Wife of Purdue professor found dead at Illinois landfill day after missing persons report

Mrs. Sumire Negishi at the Nobel banquet on December 10, 2010. Mrs. Negishi, from Japan, is married to the Nobel Chemistry laureate Ei-ichi Negishi. (Photo credit should read HENRIK MONTGOMERY / SCANPIX/AFP/Getty Images)

OGLE COUNTY, Ill. – The wife of a Purdue professor was found dead at a landfill in Rockford, Illinois early Tuesday morning.

Indiana State Police confirm the body of 80-year-old Sumire Negishi was located at the Orchard Hills Landfill after her husband, 82-year-old Dr. Ei-ichi Negishi, was found wandering a rural road. The couple’s vehicle was also discovered with the body.

When Ei-ichi was taken to a local hospital, police learned the couple’s family had reported them missing the day before. Police say the family had no indication the Negishis were in the Rockford area.

According to police, no foul play is suspected.

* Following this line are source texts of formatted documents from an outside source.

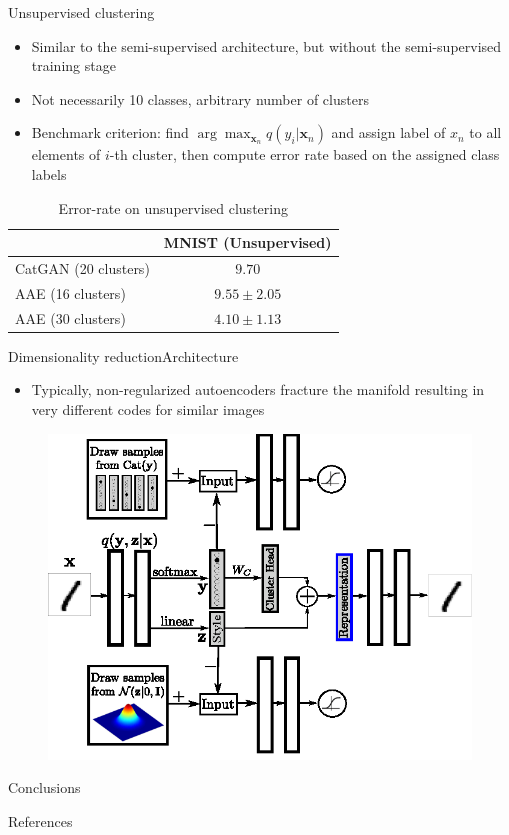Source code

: \documentclass[10pt]{beamer}
\newcommand{\vect}[1]{\boldsymbol{#1}} %
\begin{document}
\begin{frame}{Unsupervised clustering}
\begin{itemize}
  \item Similar to the semi-supervised architecture, but without the semi-supervised training stage
  \item Not necessarily 10 classes, arbitrary number of clusters
  \item Benchmark criterion: find $ \arg\max_{\vect{x}_n} q(y_i | \vect x_n)  $ and assign label of $ x_n $ to all elements of $ i $-th cluster, then compute error rate based on the assigned class labels
\end{itemize}
\begin{table}
  \centering
  \small
  \begin{tabular}{l || c}
  	\toprule
  	                     & MNIST (Unsupervised) \\ \midrule
  	CatGAN (20 clusters) & $ 9.70 $             \\
  	AAE (16 clusters)    & $ 9.55 \pm 2.05 $    \\
  	AAE (30 clusters)    & $ 4.10 \pm 1.13 $    \\ \bottomrule
  \end{tabular}
  \caption{Error-rate on unsupervised clustering}
\end{table}
\end{frame}

\begin{frame}{Dimensionality reduction}{Architecture}
\begin{itemize}
  \item Typically, non-regularized autoencoders fracture the manifold resulting in very different codes for similar images
\end{itemize}
\begin{figure}
  \centering
  \includegraphics[width=0.6\linewidth]{../images/aae-architecture-04.png}
\end{figure}
\end{frame}

\begin{frame}{Conclusions}
\end{frame}

\begin{frame}{References}
\nocite{bengio2013better}
\nocite{bengio2014deep}
\nocite{goodfellow2014generative}
\nocite{kingma2013auto}
\printbibliography
\end{frame}
\end{document}

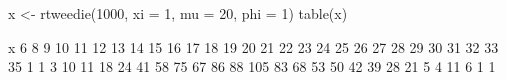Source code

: \begin{Schunk}
\begin{Sinput}
  x <- rtweedie(1000, xi = 1, mu = 20, phi = 1)
  table(x)
\end{Sinput}
\begin{Soutput}
x
  6   8   9  10  11  12  13  14  15  16  17  18  19  20  21  22  23  24  25  26  27  28  29  30  31  32  33  35 
  1   1   3  10  11  18  24  41  58  75  67  86  88 105  83  68  53  50  42  39  28  21   5   4  11   6   1   1 
\end{Soutput}
\end{Schunk}
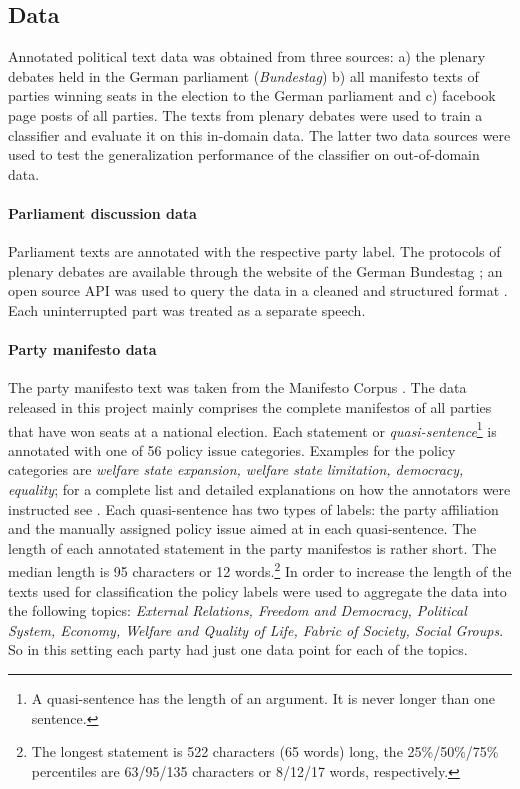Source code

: \documentclass[11pt]{article}
\begin{document}
\subsection{Data}
Annotated political text data was obtained from three sources: a) the plenary debates held in the German parliament ({\em Bundestag}) b) all manifesto texts of parties winning seats in the election to the German parliament and c) facebook page posts of all parties. The texts from plenary debates were used to train a classifier and evaluate it on this in-domain data. The latter two data sources were used to test the generalization performance of the classifier on out-of-domain data. 

\paragraph{Parliament discussion data} Parliament texts are annotated with the respective party label. The protocols of plenary debates are available through the website of the German Bundestag \cite{bundestag}; an open source API was used to query the data in a cleaned and structured format \cite{bundestag-github}. Each uninterrupted part was treated as a separate speech. 

\paragraph{Party manifesto data}
The party manifesto text was taken from the Manifesto Corpus  \cite{manifesto}. The data released in this project mainly comprises the complete manifestos of all parties that have won seats at a national election. Each statement or {\em quasi-sentence}\footnote{A quasi-sentence has the length of an argument. It is never longer than one sentence.} is annotated with one of 56 policy issue categories. Examples for the policy categories are {\em welfare state expansion, welfare state limitation, democracy, equality}; for a complete list and detailed explanations on how the annotators were instructed see \cite{leftright}. Each quasi-sentence has  two types of labels: the party affiliation and the manually assigned policy issue aimed at in each quasi-sentence. The length of each annotated statement in the party manifestos is rather short. The median length is 95 characters or 12 words.\footnote{The longest statement is 522 characters (65 words) long, the 25\%/50\%/75\% percentiles are 63/95/135 characters or 8/12/17 words, respectively.} 
In order to increase the length of the texts used for classification the policy labels were used to aggregate the data into the following topics: {\em External Relations, Freedom and Democracy, Political System, Economy, Welfare and Quality of Life, Fabric of Society, Social Groups}. So in this setting each party had just one data point for each of the topics. 
\end{document}
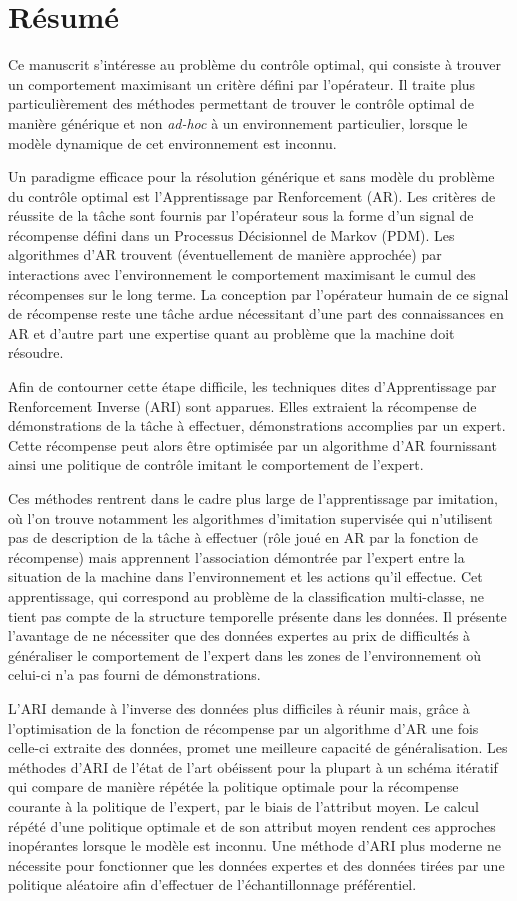 \documentclass[9pt]{article}
\begin{document}
\section*{Résumé}
Ce manuscrit s'intéresse au problème du contrôle optimal, qui consiste à trouver un comportement maximisant un critère défini par l'opérateur. Il traite plus particulièrement des méthodes permettant de trouver le contrôle optimal de manière générique et non \emph{ad-hoc} à un environnement particulier, lorsque le modèle dynamique de cet environnement est inconnu.

Un paradigme efficace pour la résolution générique et sans modèle du problème du contrôle optimal est l'Apprentissage par Renforcement (AR). Les critères de réussite de la tâche sont fournis par l'opérateur sous la forme d'un signal de récompense défini dans un Processus Décisionnel de Markov (PDM). Les algorithmes d'AR trouvent (éventuellement de manière approchée) par interactions avec l'environnement le comportement maximisant le cumul des récompenses sur le long terme. La conception par l'opérateur humain de ce signal de récompense reste une tâche ardue nécessitant d'une part des connaissances en AR et d'autre part une expertise quant au problème que la machine doit résoudre.

Afin de contourner cette étape difficile, les techniques dites d'Apprentissage par Renforcement Inverse (ARI) sont apparues. Elles extraient la récompense de démonstrations de la tâche à effectuer, démonstrations accomplies par un expert. Cette récompense peut alors être optimisée par un algorithme d'AR fournissant ainsi une politique de contrôle imitant le comportement de l'expert.

Ces méthodes rentrent dans le cadre plus large de l'apprentissage par imitation, où l'on trouve notamment les algorithmes d'imitation supervisée qui n'utilisent pas de description de la tâche à effectuer (rôle joué en AR par la fonction de récompense) mais apprennent l'association démontrée par l'expert entre la situation de la machine dans l'environnement et les actions qu'il effectue. Cet apprentissage, qui correspond au problème de la classification multi-classe, ne tient pas compte de la structure temporelle présente dans les données. Il présente l'avantage de ne nécessiter que des données expertes au prix de difficultés à généraliser le comportement de l'expert dans les zones de l'environnement où celui-ci n'a pas fourni de démonstrations.

L'ARI demande à l'inverse des données plus difficiles à réunir mais, grâce à l'optimisation de la fonction de récompense par un algorithme d'AR une fois celle-ci extraite des données, promet une meilleure capacité de généralisation. Les méthodes d'ARI de l'état de l'art obéissent pour la plupart à un schéma itératif qui compare de manière répétée la politique optimale pour la récompense courante à la politique de l'expert, par le biais de l'attribut moyen. Le calcul répété d'une politique optimale et de son attribut moyen rendent ces approches inopérantes lorsque le modèle est inconnu. Une méthode d'ARI plus moderne ne nécessite pour fonctionner que les données expertes et des données tirées par une politique aléatoire afin d'effectuer de l'échantillonnage préférentiel.
\end{document}
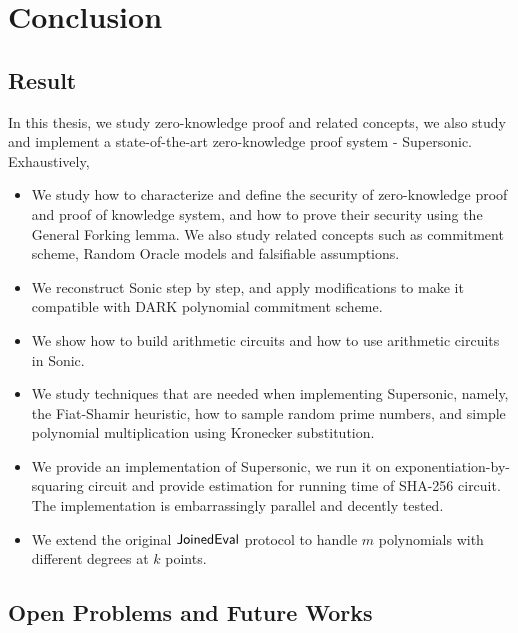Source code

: \chapter{Conclusion}
\label{chap-conclusion}

\section{Result}

In this thesis, we study zero-knowledge proof and related concepts, we also study and implement a state-of-the-art zero-knowledge proof system - Supersonic. Exhaustively,
\begin{itemize}
    \item We study how to characterize and define the security of zero-knowledge proof and proof of knowledge system, and how to prove their security using the General Forking lemma. We also study related concepts such as commitment scheme, Random Oracle models and falsifiable assumptions.
    \item We reconstruct Sonic step by step, and apply modifications to make it compatible with DARK polynomial commitment scheme.
    \item We show how to build arithmetic circuits and how to use arithmetic circuits in Sonic.
    \item We study techniques that are needed when implementing Supersonic, namely, the Fiat-Shamir heuristic, how to sample random prime numbers, and simple polynomial multiplication using Kronecker substitution.
    \item We provide an implementation of Supersonic, we run it on exponentiation-by-squaring circuit and provide estimation for running time of SHA-256 circuit. The implementation is embarrassingly parallel and decently tested.
    \item We extend the original $\mathsf{JoinedEval}$ protocol to handle $m$ polynomials with different degrees at $k$ points.
\end{itemize}

\section{Open Problems and Future Works}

Local law enforcement agencies are now leading the investigation.

Purdue University, where Ei-ichi teaches chemistry, issued the following statement regarding the incident:

“We are deeply saddened to learn of the death of Sumire Negishi and offer our sincerest sympathies to the Negishi family from the entire Boilermaker family.”

Purdue University President Mich Daniels issued this statement Wednesday afternoon:

“Purdue University and the world have lost a dear friend in the death of Sumire Negishi. Throughout a lifetime of love and loyalty, she supported her husband in a career of tremendous contributions to science and to the teaching and training of subsequent generations of top scientists.

“It appears that the Parkinson’s disease from which she has been suffering and the mental confusion that age can bring to the most brilliant minds combined to produce the recent tragic events. That these phenomena are so common does not make their consequences any less cruel.

“All Boilermakers everywhere join the Negishi family in sadness at the loss of Sumire, who made so many of her own contributions to her husband’s life work and to the vitality of our community.”

Ei-ichi won the Nobel Prize for Chemistry in 2010. He received the award for his work in synthesizing organic compounds.